▶ _Task description_:
An exact copy of the entries is needed, with every line included.

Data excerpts
###

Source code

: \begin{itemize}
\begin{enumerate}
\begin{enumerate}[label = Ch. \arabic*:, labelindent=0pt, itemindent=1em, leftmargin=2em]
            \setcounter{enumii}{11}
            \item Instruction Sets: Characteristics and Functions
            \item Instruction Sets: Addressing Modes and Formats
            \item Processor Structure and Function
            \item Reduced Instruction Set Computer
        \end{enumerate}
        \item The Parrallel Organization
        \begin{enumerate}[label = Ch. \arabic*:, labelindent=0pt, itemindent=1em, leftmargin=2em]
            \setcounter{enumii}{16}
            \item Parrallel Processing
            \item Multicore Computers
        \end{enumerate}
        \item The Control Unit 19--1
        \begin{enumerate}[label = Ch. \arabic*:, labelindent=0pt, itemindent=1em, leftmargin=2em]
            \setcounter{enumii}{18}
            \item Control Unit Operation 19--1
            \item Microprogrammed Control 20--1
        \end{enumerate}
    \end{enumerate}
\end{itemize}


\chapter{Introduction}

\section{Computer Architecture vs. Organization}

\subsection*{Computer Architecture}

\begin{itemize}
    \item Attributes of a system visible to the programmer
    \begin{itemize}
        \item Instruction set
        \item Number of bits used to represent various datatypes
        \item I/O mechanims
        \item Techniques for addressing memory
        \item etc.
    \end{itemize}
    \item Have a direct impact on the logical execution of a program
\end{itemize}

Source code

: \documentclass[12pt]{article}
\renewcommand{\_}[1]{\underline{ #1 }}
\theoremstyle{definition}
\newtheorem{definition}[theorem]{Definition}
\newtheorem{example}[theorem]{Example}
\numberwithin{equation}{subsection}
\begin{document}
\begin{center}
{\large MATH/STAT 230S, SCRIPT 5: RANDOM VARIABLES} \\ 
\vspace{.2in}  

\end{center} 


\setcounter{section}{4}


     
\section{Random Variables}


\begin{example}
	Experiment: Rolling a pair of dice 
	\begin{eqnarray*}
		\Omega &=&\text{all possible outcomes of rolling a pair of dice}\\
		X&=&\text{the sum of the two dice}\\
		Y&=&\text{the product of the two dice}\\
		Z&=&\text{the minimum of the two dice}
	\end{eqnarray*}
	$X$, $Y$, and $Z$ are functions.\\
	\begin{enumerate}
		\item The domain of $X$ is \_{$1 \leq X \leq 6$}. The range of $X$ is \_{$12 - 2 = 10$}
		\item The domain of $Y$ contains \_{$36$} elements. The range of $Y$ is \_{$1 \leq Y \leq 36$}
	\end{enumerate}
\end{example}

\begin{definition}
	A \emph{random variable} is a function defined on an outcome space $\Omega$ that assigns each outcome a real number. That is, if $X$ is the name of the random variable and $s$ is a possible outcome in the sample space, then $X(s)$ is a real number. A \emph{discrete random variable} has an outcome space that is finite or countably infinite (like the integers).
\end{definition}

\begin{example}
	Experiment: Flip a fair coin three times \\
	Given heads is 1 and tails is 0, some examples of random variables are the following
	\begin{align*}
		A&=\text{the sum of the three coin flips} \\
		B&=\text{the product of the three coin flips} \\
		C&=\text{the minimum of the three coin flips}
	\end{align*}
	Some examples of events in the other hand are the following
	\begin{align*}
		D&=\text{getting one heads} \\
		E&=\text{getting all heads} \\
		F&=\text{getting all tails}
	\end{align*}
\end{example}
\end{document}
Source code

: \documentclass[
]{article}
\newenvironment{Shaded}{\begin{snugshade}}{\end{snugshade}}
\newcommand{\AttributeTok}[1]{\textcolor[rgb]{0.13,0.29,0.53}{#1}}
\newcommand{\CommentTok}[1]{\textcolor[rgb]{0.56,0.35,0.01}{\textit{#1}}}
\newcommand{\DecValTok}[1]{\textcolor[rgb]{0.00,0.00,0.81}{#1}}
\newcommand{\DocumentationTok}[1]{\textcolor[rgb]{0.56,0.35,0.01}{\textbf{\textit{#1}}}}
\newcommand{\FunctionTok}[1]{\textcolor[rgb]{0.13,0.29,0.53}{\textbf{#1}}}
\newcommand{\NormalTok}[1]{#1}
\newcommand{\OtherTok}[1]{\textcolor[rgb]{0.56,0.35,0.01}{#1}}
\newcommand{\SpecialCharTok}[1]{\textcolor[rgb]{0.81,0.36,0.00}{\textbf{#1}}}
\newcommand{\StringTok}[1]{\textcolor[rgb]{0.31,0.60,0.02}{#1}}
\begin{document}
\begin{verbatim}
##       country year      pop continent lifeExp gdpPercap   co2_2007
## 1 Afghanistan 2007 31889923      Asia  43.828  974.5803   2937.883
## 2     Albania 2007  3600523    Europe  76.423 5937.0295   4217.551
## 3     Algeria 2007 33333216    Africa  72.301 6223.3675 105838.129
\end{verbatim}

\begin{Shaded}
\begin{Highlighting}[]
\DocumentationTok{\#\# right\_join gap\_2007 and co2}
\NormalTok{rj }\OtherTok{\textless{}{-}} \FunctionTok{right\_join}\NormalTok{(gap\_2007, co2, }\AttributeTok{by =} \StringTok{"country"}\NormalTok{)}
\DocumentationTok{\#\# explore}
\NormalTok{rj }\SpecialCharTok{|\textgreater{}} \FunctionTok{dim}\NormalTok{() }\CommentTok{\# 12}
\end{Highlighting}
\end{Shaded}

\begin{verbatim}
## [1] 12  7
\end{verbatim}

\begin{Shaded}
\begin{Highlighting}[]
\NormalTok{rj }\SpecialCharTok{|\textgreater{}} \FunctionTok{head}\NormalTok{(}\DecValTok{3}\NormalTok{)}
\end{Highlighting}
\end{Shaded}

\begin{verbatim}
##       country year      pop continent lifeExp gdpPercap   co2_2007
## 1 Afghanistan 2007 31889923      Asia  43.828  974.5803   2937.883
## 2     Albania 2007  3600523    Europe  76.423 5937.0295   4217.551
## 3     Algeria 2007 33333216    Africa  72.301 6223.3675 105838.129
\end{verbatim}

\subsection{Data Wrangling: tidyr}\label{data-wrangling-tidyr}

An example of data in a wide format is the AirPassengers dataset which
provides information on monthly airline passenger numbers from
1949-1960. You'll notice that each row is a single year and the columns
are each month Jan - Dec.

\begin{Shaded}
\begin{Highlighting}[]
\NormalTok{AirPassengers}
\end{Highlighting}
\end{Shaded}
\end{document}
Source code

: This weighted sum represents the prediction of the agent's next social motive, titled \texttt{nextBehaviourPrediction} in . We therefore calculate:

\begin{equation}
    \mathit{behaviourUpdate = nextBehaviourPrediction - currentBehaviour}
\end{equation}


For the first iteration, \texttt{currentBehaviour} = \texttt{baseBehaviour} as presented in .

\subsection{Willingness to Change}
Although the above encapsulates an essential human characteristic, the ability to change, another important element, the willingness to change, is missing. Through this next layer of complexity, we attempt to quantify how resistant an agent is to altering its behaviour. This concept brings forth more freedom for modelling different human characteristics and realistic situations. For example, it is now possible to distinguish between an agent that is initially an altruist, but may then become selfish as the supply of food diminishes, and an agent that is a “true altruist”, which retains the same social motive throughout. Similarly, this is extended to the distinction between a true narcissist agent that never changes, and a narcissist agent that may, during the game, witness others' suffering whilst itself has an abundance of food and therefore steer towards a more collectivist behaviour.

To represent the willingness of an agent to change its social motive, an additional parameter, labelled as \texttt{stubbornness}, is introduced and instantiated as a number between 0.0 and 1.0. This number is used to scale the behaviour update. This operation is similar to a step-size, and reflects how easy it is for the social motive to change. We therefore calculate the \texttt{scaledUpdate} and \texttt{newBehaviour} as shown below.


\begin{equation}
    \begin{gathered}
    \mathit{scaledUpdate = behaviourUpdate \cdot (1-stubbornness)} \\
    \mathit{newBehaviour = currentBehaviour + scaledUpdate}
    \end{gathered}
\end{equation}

###

▶ _Result_:
Source code

: \begin{itemize}
\begin{enumerate}
\begin{enumerate}[label = Ch. \arabic*:, labelindent=0pt, itemindent=1em, leftmargin=2em]
            \setcounter{enumii}{11}
            \item Instruction Sets: Characteristics and Functions
            \item Instruction Sets: Addressing Modes and Formats
            \item Processor Structure and Function
            \item Reduced Instruction Set Computer
        \end{enumerate}
        \item The Parrallel Organization
        \begin{enumerate}[label = Ch. \arabic*:, labelindent=0pt, itemindent=1em, leftmargin=2em]
            \setcounter{enumii}{16}
            \item Parrallel Processing
            \item Multicore Computers
        \end{enumerate}
        \item The Control Unit 19--1
        \begin{enumerate}[label = Ch. \arabic*:, labelindent=0pt, itemindent=1em, leftmargin=2em]
            \setcounter{enumii}{18}
            \item Control Unit Operation 19--1
            \item Microprogrammed Control 20--1
        \end{enumerate}
    \end{enumerate}
\end{itemize}


\chapter{Introduction}

\section{Computer Architecture vs. Organization}

\subsection*{Computer Architecture}

\begin{itemize}
    \item Attributes of a system visible to the programmer
    \begin{itemize}
        \item Instruction set
        \item Number of bits used to represent various datatypes
        \item I/O mechanims
        \item Techniques for addressing memory
        \item etc.
    \end{itemize}
    \item Have a direct impact on the logical execution of a program
\end{itemize}

Source code

: \documentclass[12pt]{article}
\renewcommand{\_}[1]{\underline{ #1 }}
\theoremstyle{definition}
\newtheorem{definition}[theorem]{Definition}
\newtheorem{example}[theorem]{Example}
\numberwithin{equation}{subsection}
\begin{document}
\begin{center}
{\large MATH/STAT 230S, SCRIPT 5: RANDOM VARIABLES} \\ 
\vspace{.2in}  

\end{center} 


\setcounter{section}{4}


     
\section{Random Variables}


\begin{example}
	Experiment: Rolling a pair of dice 
	\begin{eqnarray*}
		\Omega &=&\text{all possible outcomes of rolling a pair of dice}\\
		X&=&\text{the sum of the two dice}\\
		Y&=&\text{the product of the two dice}\\
		Z&=&\text{the minimum of the two dice}
	\end{eqnarray*}
	$X$, $Y$, and $Z$ are functions.\\
	\begin{enumerate}
		\item The domain of $X$ is \_{$1 \leq X \leq 6$}. The range of $X$ is \_{$12 - 2 = 10$}
		\item The domain of $Y$ contains \_{$36$} elements. The range of $Y$ is \_{$1 \leq Y \leq 36$}
	\end{enumerate}
\end{example}

\begin{definition}
	A \emph{random variable} is a function defined on an outcome space $\Omega$ that assigns each outcome a real number. That is, if $X$ is the name of the random variable and $s$ is a possible outcome in the sample space, then $X(s)$ is a real number. A \emph{discrete random variable} has an outcome space that is finite or countably infinite (like the integers).
\end{definition}

\begin{example}
	Experiment: Flip a fair coin three times \\
	Given heads is 1 and tails is 0, some examples of random variables are the following
	\begin{align*}
		A&=\text{the sum of the three coin flips} \\
		B&=\text{the product of the three coin flips} \\
		C&=\text{the minimum of the three coin flips}
	\end{align*}
	Some examples of events in the other hand are the following
	\begin{align*}
		D&=\text{getting one heads} \\
		E&=\text{getting all heads} \\
		F&=\text{getting all tails}
	\end{align*}
\end{example}
\end{document}
Source code

: \documentclass[
]{article}
\newenvironment{Shaded}{\begin{snugshade}}{\end{snugshade}}
\newcommand{\AttributeTok}[1]{\textcolor[rgb]{0.13,0.29,0.53}{#1}}
\newcommand{\CommentTok}[1]{\textcolor[rgb]{0.56,0.35,0.01}{\textit{#1}}}
\newcommand{\DecValTok}[1]{\textcolor[rgb]{0.00,0.00,0.81}{#1}}
\newcommand{\DocumentationTok}[1]{\textcolor[rgb]{0.56,0.35,0.01}{\textbf{\textit{#1}}}}
\newcommand{\FunctionTok}[1]{\textcolor[rgb]{0.13,0.29,0.53}{\textbf{#1}}}
\newcommand{\NormalTok}[1]{#1}
\newcommand{\OtherTok}[1]{\textcolor[rgb]{0.56,0.35,0.01}{#1}}
\newcommand{\SpecialCharTok}[1]{\textcolor[rgb]{0.81,0.36,0.00}{\textbf{#1}}}
\newcommand{\StringTok}[1]{\textcolor[rgb]{0.31,0.60,0.02}{#1}}
\begin{document}
\begin{verbatim}
##       country year      pop continent lifeExp gdpPercap   co2_2007
## 1 Afghanistan 2007 31889923      Asia  43.828  974.5803   2937.883
## 2     Albania 2007  3600523    Europe  76.423 5937.0295   4217.551
## 3     Algeria 2007 33333216    Africa  72.301 6223.3675 105838.129
\end{verbatim}

\begin{Shaded}
\begin{Highlighting}[]
\DocumentationTok{\#\# right\_join gap\_2007 and co2}
\NormalTok{rj }\OtherTok{\textless{}{-}} \FunctionTok{right\_join}\NormalTok{(gap\_2007, co2, }\AttributeTok{by =} \StringTok{"country"}\NormalTok{)}
\DocumentationTok{\#\# explore}
\NormalTok{rj }\SpecialCharTok{|\textgreater{}} \FunctionTok{dim}\NormalTok{() }\CommentTok{\# 12}
\end{Highlighting}
\end{Shaded}

\begin{verbatim}
## [1] 12  7
\end{verbatim}

\begin{Shaded}
\begin{Highlighting}[]
\NormalTok{rj }\SpecialCharTok{|\textgreater{}} \FunctionTok{head}\NormalTok{(}\DecValTok{3}\NormalTok{)}
\end{Highlighting}
\end{Shaded}

\begin{verbatim}
##       country year      pop continent lifeExp gdpPercap   co2_2007
## 1 Afghanistan 2007 31889923      Asia  43.828  974.5803   2937.883
## 2     Albania 2007  3600523    Europe  76.423 5937.0295   4217.551
## 3     Algeria 2007 33333216    Africa  72.301 6223.3675 105838.129
\end{verbatim}

\subsection{Data Wrangling: tidyr}\label{data-wrangling-tidyr}

An example of data in a wide format is the AirPassengers dataset which
provides information on monthly airline passenger numbers from
1949-1960. You'll notice that each row is a single year and the columns
are each month Jan - Dec.

\begin{Shaded}
\begin{Highlighting}[]
\NormalTok{AirPassengers}
\end{Highlighting}
\end{Shaded}
\end{document}
Source code

: This weighted sum represents the prediction of the agent's next social motive, titled \texttt{nextBehaviourPrediction} in . We therefore calculate:

\begin{equation}
    \mathit{behaviourUpdate = nextBehaviourPrediction - currentBehaviour}
\end{equation}


For the first iteration, \texttt{currentBehaviour} = \texttt{baseBehaviour} as presented in .

\subsection{Willingness to Change}
Although the above encapsulates an essential human characteristic, the ability to change, another important element, the willingness to change, is missing. Through this next layer of complexity, we attempt to quantify how resistant an agent is to altering its behaviour. This concept brings forth more freedom for modelling different human characteristics and realistic situations. For example, it is now possible to distinguish between an agent that is initially an altruist, but may then become selfish as the supply of food diminishes, and an agent that is a “true altruist”, which retains the same social motive throughout. Similarly, this is extended to the distinction between a true narcissist agent that never changes, and a narcissist agent that may, during the game, witness others' suffering whilst itself has an abundance of food and therefore steer towards a more collectivist behaviour.

To represent the willingness of an agent to change its social motive, an additional parameter, labelled as \texttt{stubbornness}, is introduced and instantiated as a number between 0.0 and 1.0. This number is used to scale the behaviour update. This operation is similar to a step-size, and reflects how easy it is for the social motive to change. We therefore calculate the \texttt{scaledUpdate} and \texttt{newBehaviour} as shown below.


\begin{equation}
    \begin{gathered}
    \mathit{scaledUpdate = behaviourUpdate \cdot (1-stubbornness)} \\
    \mathit{newBehaviour = currentBehaviour + scaledUpdate}
    \end{gathered}
\end{equation}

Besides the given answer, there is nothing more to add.